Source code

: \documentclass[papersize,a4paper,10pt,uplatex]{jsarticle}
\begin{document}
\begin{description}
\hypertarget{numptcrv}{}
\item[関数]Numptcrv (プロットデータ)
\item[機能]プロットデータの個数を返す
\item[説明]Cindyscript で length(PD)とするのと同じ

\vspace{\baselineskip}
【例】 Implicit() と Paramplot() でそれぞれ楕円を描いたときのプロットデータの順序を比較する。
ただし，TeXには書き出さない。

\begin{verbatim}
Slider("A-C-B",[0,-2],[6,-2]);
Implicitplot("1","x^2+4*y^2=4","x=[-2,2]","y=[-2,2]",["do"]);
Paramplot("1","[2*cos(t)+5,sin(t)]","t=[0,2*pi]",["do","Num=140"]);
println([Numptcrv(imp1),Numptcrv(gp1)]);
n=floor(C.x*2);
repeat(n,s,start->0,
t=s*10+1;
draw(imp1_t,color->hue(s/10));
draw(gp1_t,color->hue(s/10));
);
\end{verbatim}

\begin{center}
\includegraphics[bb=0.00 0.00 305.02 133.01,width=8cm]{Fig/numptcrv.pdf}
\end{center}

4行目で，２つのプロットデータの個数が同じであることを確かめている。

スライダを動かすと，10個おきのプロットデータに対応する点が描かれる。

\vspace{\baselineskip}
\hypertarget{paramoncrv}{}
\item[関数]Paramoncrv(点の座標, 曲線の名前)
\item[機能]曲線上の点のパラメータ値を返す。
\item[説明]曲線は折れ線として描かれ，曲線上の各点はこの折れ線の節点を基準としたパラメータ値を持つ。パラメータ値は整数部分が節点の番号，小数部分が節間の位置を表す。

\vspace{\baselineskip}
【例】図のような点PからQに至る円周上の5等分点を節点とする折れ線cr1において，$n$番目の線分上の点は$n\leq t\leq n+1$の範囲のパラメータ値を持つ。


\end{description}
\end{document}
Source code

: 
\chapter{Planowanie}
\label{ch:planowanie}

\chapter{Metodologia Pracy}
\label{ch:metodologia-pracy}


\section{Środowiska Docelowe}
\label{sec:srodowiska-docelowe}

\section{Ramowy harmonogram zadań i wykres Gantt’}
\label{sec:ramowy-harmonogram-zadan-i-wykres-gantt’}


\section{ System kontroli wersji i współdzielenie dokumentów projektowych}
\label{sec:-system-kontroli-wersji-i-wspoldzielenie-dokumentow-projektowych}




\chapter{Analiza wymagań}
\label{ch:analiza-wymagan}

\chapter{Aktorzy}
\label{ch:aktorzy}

• Exercise: Copy out the lines of the records above in which the string "kontroli" appears.

• Solved problem:
\section{ System kontroli wersji i współdzielenie dokumentów projektowych}
\label{sec:-system-kontroli-wersji-i-wspoldzielenie-dokumentow-projektowych}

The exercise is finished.